**TRY IT:**
Provide nothing except how many lines of the data contain the word "filename".

**SUPPLIED ENTRIES:**
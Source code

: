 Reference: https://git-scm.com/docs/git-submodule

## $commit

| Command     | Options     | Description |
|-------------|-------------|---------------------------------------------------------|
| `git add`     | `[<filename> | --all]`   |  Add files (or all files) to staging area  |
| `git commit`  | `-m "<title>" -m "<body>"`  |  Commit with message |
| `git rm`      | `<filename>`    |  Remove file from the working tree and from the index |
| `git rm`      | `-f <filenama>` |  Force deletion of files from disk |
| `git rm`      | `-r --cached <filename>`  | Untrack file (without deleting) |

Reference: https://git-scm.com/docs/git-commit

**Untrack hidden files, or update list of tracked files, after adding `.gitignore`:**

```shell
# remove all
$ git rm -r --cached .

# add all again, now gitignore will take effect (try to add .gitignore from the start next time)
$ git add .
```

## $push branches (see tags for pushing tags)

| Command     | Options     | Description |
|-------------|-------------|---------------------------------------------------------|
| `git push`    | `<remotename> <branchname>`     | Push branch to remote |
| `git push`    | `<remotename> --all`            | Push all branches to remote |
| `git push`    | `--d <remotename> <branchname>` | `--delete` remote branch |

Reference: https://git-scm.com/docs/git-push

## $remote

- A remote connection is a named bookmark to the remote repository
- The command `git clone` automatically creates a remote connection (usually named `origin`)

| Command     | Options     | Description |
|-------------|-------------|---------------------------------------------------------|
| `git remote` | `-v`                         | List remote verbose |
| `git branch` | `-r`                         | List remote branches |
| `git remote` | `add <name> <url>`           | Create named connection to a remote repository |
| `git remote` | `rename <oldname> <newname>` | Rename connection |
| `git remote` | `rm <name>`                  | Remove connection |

**SOLUTION TO THIS EXERCISE:**
3